Economic themes: Equities, Retail Sales, PPI, Consumer Sentiment, FOMC Minutes.

  • Equities: Domestic equity markets sold off last week, led by some of the better performing technology and biotechnology companies, creating some speculation that valuations were too high heading into earnings season.  Meanwhile, EU officials are considering further economic sanctions against Russia, for their perceived stoking of unrest in Ukraine, which could add to global volatility.
  • Retail Sales: The spring thaw was evident, as retail sales increased by 1.1% in March, above forecasts of 1%, with strength seen in automobiles, furniture, and building materials; and weakness seen in electronics and retail.
  • PPI: Some signs of inflation surfaced as the Producer Price Index increased by 0.5% in March, well above a forecasted increase of 0.1%, and is up 1.4% year-over-year, with the sharpest gains seen in food and services.
  • Consumer Sentiment: The Reuters/University of Michigan consumer sentiment index posted an 82.6 mid-April reading, the highest since July, with the expectations and current conditions component leading the way, though held back by rising gas prices.
  • FOMC Minutes: In its latest release, the Fed indicated they plan on maintaining accommodative monetary policy, though a measured tapering of its quantitative easing program is likely to continue.  The Federal Funds Rate is likely to remain very low for some time in order to stoke inflation, with the Federal Funds futures contracts implying a May 2015 rise.
  • Economic highlights for the week ahead:
    • Tuesday, 4/15/2014: CPI.
    • Wednesday, 4/16/2014: Housing Starts, Industrial Production.
    • Thursday, 4/17/2014: Jobless Claims.

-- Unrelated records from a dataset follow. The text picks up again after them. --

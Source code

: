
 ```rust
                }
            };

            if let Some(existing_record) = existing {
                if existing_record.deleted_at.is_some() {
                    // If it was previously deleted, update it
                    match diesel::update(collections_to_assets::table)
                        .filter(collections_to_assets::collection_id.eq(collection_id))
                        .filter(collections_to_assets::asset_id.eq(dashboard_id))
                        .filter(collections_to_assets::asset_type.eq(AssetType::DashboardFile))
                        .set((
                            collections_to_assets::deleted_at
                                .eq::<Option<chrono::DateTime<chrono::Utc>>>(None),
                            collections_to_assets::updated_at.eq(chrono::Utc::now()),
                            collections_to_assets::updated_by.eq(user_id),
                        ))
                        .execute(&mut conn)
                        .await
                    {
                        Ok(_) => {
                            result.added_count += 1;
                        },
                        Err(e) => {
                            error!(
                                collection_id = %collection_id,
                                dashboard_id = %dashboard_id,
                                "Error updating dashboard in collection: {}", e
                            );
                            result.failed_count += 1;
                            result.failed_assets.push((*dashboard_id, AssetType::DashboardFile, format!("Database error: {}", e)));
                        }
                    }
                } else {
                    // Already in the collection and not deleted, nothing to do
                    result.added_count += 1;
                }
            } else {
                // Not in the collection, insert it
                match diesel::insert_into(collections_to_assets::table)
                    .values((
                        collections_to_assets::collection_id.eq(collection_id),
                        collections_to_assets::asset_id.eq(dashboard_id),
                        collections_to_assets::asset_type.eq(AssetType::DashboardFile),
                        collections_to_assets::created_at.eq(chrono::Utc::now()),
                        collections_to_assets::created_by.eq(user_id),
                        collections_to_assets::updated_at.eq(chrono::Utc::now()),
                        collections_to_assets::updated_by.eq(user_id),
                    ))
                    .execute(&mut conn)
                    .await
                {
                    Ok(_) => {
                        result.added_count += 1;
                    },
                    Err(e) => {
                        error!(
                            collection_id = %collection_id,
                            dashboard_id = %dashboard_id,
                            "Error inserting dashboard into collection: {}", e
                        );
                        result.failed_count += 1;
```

Municipal market themes: Puerto Rico, Detroit, Hercules.

  • Puerto Rico: The Commonwealth elected to hire a restructuring advisor, Cleary Gottlieb Steen & Hamilton.  The new issue 8% bonds started reaching a new low, hitting 86 cents on the dollar late last week, though liquidity could be a cause as well, with nontraditional buyers in play. 
  • Detroit: The bankrupt city reached a deal with insured unlimited tax general obligation bondholders, allowing the city to divert 74 cents of pledged revenues.  The agreement is in stark contrast to the deal proposed by the emergency manager, which would have paid 15 cents on the dollar. 
  • Hercules: The Hercules municipal utility successfully closed their tender offer on the bonds, enabling the sale to PG&E.  The bonds were designed to have any potential shortfalls in debt service covered by the City’s general fund, though the distressed city did not have the resources, and the utility could not generate sufficient revenues to cover debt service.